----- INFORMATION PROVIDED -----

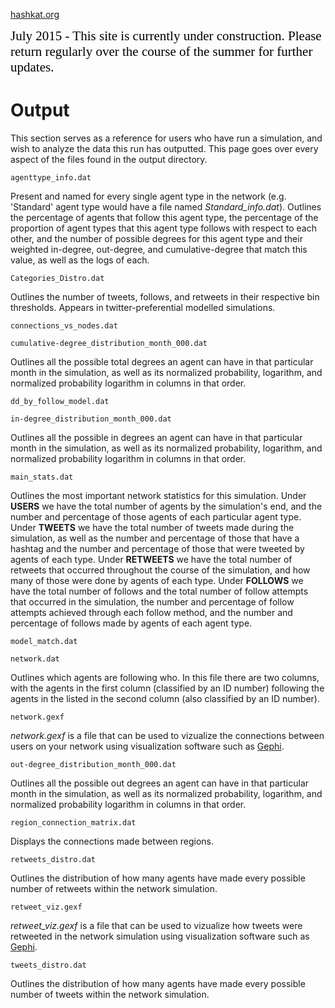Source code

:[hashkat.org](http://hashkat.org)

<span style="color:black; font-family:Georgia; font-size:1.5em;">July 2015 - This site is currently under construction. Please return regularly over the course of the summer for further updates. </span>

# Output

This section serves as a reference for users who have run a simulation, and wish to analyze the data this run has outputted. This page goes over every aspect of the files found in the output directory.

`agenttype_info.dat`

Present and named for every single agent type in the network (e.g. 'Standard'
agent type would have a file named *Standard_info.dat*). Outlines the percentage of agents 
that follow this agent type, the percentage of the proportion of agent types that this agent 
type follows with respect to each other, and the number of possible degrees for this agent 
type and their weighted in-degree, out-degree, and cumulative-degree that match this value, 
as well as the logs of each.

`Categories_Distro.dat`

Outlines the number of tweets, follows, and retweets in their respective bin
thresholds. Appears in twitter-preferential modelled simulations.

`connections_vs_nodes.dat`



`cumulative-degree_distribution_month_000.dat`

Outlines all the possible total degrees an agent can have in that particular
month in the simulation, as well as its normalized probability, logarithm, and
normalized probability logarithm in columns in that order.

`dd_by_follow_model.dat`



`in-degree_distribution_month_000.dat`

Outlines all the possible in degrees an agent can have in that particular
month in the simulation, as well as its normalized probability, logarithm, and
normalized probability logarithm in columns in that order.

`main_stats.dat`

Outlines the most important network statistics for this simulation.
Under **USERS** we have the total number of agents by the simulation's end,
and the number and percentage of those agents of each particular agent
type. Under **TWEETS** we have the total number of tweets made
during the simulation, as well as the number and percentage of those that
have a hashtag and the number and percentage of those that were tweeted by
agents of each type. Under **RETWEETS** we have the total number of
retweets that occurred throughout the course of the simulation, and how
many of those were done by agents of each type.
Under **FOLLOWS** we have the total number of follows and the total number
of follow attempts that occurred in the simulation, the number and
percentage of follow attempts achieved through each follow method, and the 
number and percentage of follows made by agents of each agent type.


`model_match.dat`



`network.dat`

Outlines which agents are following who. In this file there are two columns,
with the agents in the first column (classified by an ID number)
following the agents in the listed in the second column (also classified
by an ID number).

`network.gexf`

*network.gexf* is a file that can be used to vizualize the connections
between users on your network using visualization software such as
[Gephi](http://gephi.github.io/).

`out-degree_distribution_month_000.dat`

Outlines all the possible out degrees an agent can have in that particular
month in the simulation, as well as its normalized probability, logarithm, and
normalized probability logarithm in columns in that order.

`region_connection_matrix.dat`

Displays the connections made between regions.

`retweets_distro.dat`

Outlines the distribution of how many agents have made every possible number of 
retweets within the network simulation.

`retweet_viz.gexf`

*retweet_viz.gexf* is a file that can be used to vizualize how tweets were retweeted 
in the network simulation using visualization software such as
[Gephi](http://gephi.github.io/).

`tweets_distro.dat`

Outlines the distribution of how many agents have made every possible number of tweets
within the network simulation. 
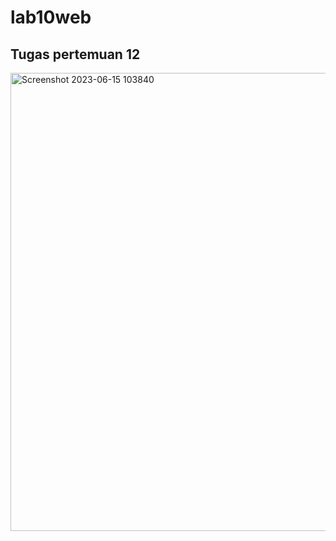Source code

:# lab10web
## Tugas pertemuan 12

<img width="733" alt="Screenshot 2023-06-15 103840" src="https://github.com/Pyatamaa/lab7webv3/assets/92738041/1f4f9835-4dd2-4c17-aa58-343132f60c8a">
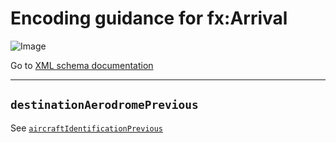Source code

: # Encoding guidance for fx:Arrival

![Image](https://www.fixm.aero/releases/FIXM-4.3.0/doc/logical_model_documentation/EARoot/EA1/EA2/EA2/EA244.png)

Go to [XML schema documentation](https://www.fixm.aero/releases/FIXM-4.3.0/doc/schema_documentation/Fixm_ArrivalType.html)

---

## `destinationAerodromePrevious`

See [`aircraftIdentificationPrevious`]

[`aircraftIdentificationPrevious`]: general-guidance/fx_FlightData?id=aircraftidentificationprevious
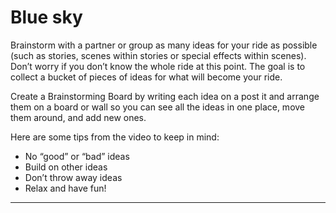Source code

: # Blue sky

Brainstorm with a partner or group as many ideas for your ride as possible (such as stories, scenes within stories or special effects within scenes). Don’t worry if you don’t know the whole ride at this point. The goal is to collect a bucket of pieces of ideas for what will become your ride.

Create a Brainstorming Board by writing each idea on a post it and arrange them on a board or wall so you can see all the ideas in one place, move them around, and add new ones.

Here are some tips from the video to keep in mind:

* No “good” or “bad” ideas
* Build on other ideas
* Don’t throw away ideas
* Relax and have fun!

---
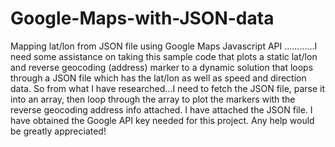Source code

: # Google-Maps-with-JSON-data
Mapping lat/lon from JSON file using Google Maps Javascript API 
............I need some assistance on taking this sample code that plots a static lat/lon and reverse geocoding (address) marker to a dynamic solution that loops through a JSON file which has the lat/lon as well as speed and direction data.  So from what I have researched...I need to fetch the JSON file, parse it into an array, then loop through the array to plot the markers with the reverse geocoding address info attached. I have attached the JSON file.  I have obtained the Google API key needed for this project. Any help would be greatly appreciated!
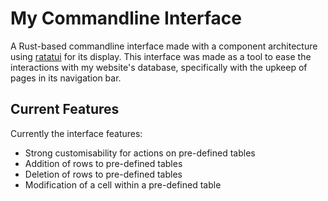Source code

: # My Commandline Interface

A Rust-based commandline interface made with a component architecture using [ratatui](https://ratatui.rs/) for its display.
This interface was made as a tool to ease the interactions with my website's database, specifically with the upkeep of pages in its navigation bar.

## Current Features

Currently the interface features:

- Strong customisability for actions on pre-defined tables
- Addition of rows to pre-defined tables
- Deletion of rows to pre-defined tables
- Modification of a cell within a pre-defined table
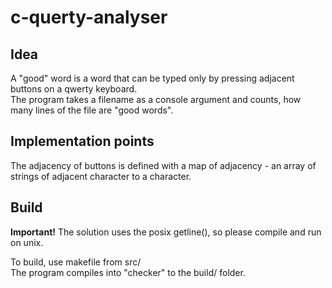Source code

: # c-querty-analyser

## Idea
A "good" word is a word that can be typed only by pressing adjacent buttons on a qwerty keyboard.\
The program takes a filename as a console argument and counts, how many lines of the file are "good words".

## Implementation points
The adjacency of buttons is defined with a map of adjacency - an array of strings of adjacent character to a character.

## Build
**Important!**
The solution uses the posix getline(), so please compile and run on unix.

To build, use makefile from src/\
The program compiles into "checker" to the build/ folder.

-----

■ **WHAT IS EXPECTED**: Copy each line holding the word "tables" from the listing above.

■ **SOLUTION FOR THIS EXERCISE**:
- Strong customisability for actions on pre-defined tables
- Addition of rows to pre-defined tables
- Deletion of rows to pre-defined tables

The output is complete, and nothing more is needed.